WHAT IS REQUIRED: Leave out every picture, then transcribe the rest of the listing exactly.

DATASET CONTENT:
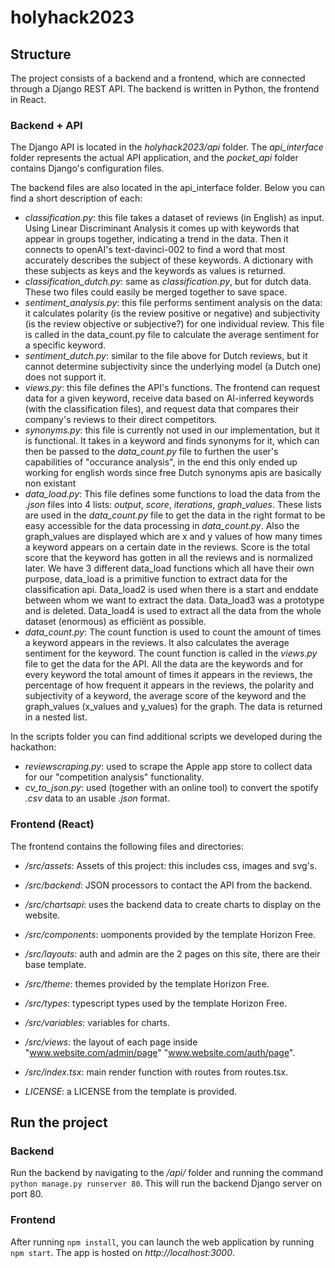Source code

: # holyhack2023
## Structure
The project consists of a backend and a frontend, which are connected through a Django REST API. The backend is written in Python, the frontend in React.

### Backend + API
The Django API is located in the *holyhack2023/api* folder. The *api_interface* folder represents the actual API application, and the *pocket_api* folder contains Django's configuration files.

The backend files are also located in the api_interface folder. Below you can find a short description of each:
- *classification.py*: this file takes a dataset of reviews (in English) as input. Using Linear Discriminant Analysis it comes up with keywords that appear in groups together, indicating a trend in the data. Then it connects to openAI's text-davinci-002 to find a word that most accurately describes the subject of these keywords. A dictionary with these subjects as keys and the keywords as values is returned.
- *classification_dutch.py*: same as *classification.py*, but for dutch data. These two files could easily be merged together to save space.
- *sentiment_analysis.py*: this file performs sentiment analysis on the data: it calculates polarity (is the review positive or negative) and subjectivity (is the review objective or subjective?) for one individual review. This file is called in the data_count.py file to calculate the average sentiment for a specific keyword.
- *sentiment_dutch.py*: similar to the file above for Dutch reviews, but it cannot determine subjectivity since the underlying model (a Dutch one) does not support it. 
- *views.py*: this file defines the API's functions. The frontend can request data for a given keyword, receive data based on AI-inferred keywords (with the classification files), and request data that compares their company's reviews to their direct competitors. 
- *synonyms.py*: this file is currently not used in our implementation, but it is functional. It takes in a keyword and finds synonyms for it, which can then be passed to the *data_count.py* file to furthen the user's capabilities of "occurance analysis", in the end this only ended up working for english words since free Dutch synonyms apis are basically non existant
- *data_load.py*: This file defines some functions to load the data from the *.json* files into 4 lists: *output*, *score*, *iterations*, *graph_values*. These lists are used in the *data_count.py* file to get the data in the right format to be easy accessible for the data processing in *data_count.py*. Also the graph_values are displayed which are x and y values of how many times a keyword appears on a certain date in the reviews. Score is the total score that the keyword has gotten in all the reviews and is normalized later. We have 3 different data_load functions which all have their own purpose, data_load is a primitive function to extract data for the classification api. Data_load2 is used when there is a start and enddate between whom we want to extract the data. Data_load3 was a prototype and is deleted. Data_load4 is used to extract all the data from the whole dataset (enormous) as efficiënt as possible.
- *data_count.py*: The count function is used to count the amount of times a keyword appears in the reviews. It also calculates the average sentiment for the keyword. The count function is called in the *views.py* file to get the data for the API. All the data are the keywords and for every keyword the total amount of times it appears in the reviews, the percentage of how frequent it appears in the reviews, the polarity and subjectivity of a keyword, the average score of the keyword and the graph_values (x_values and y_values) for the graph. The data is returned in a nested list.


In the scripts folder you can find additional scripts we developed during the hackathon:
- *reviewscraping.py*: used to scrape the Apple app store to collect data for our "competition analysis" functionality.
- *cv_to_json.py*: used (together with an online tool) to convert the spotify *.csv* data to an usable *.json* format.

### Frontend (React)
The frontend contains the following files and directories:
- */src/assets*: Assets of this project: this includes css, images and svg's.

- */src/backend*: JSON processors to contact the API from the backend.
- */src/chartsapi*: uses the backend data to create charts to display on the website.

- */src/components*: uomponents provided by the template Horizon Free.
- */src/layouts*: auth and admin are the 2 pages on this site, there are their base template.
- */src/theme*: themes provided by the template Horizon Free.
- */src/types*: typescript types used by the template Horizon Free.
- */src/variables*: variables for charts.
- */src/views*: the layout of each page inside "www.website.com/admin/page" "www.website.com/auth/page".
- */src/index.tsx*: main render function with routes from routes.tsx.
- *LICENSE*: a LICENSE from the template is provided.

## Run the project
### Backend
Run the backend by navigating to the */api/* folder and running the command `python manage.py runserver 80`. This will run the backend Django server on port 80.
### Frontend
After running `npm install`, you can launch the web application by running `npm start`. The app is hosted on *http://localhost:3000*.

PROBLEM SOLUTION:
Source code

: # holyhack2023
## Structure
The project consists of a backend and a frontend, which are connected through a Django REST API. The backend is written in Python, the frontend in React.

### Backend + API
The Django API is located in the *holyhack2023/api* folder. The *api_interface* folder represents the actual API application, and the *pocket_api* folder contains Django's configuration files.

The backend files are also located in the api_interface folder. Below you can find a short description of each:
- *classification.py*: this file takes a dataset of reviews (in English) as input. Using Linear Discriminant Analysis it comes up with keywords that appear in groups together, indicating a trend in the data. Then it connects to openAI's text-davinci-002 to find a word that most accurately describes the subject of these keywords. A dictionary with these subjects as keys and the keywords as values is returned.
- *classification_dutch.py*: same as *classification.py*, but for dutch data. These two files could easily be merged together to save space.
- *sentiment_analysis.py*: this file performs sentiment analysis on the data: it calculates polarity (is the review positive or negative) and subjectivity (is the review objective or subjective?) for one individual review. This file is called in the data_count.py file to calculate the average sentiment for a specific keyword.
- *sentiment_dutch.py*: similar to the file above for Dutch reviews, but it cannot determine subjectivity since the underlying model (a Dutch one) does not support it. 
- *views.py*: this file defines the API's functions. The frontend can request data for a given keyword, receive data based on AI-inferred keywords (with the classification files), and request data that compares their company's reviews to their direct competitors. 
- *synonyms.py*: this file is currently not used in our implementation, but it is functional. It takes in a keyword and finds synonyms for it, which can then be passed to the *data_count.py* file to furthen the user's capabilities of "occurance analysis", in the end this only ended up working for english words since free Dutch synonyms apis are basically non existant
- *data_load.py*: This file defines some functions to load the data from the *.json* files into 4 lists: *output*, *score*, *iterations*, *graph_values*. These lists are used in the *data_count.py* file to get the data in the right format to be easy accessible for the data processing in *data_count.py*. Also the graph_values are displayed which are x and y values of how many times a keyword appears on a certain date in the reviews. Score is the total score that the keyword has gotten in all the reviews and is normalized later. We have 3 different data_load functions which all have their own purpose, data_load is a primitive function to extract data for the classification api. Data_load2 is used when there is a start and enddate between whom we want to extract the data. Data_load3 was a prototype and is deleted. Data_load4 is used to extract all the data from the whole dataset (enormous) as efficiënt as possible.
- *data_count.py*: The count function is used to count the amount of times a keyword appears in the reviews. It also calculates the average sentiment for the keyword. The count function is called in the *views.py* file to get the data for the API. All the data are the keywords and for every keyword the total amount of times it appears in the reviews, the percentage of how frequent it appears in the reviews, the polarity and subjectivity of a keyword, the average score of the keyword and the graph_values (x_values and y_values) for the graph. The data is returned in a nested list.


In the scripts folder you can find additional scripts we developed during the hackathon:
- *reviewscraping.py*: used to scrape the Apple app store to collect data for our "competition analysis" functionality.
- *cv_to_json.py*: used (together with an online tool) to convert the spotify *.csv* data to an usable *.json* format.

### Frontend (React)
The frontend contains the following files and directories:
- */src/assets*: Assets of this project: this includes css, images and svg's.

- */src/backend*: JSON processors to contact the API from the backend.
- */src/chartsapi*: uses the backend data to create charts to display on the website.

- */src/components*: uomponents provided by the template Horizon Free.
- */src/layouts*: auth and admin are the 2 pages on this site, there are their base template.
- */src/theme*: themes provided by the template Horizon Free.
- */src/types*: typescript types used by the template Horizon Free.
- */src/variables*: variables for charts.
- */src/views*: the layout of each page inside "www.website.com/admin/page" "www.website.com/auth/page".
- */src/index.tsx*: main render function with routes from routes.tsx.
- *LICENSE*: a LICENSE from the template is provided.

## Run the project
### Backend
Run the backend by navigating to the */api/* folder and running the command `python manage.py runserver 80`. This will run the backend Django server on port 80.
### Frontend
After running `npm install`, you can launch the web application by running `npm start`. The app is hosted on *http://localhost:3000*.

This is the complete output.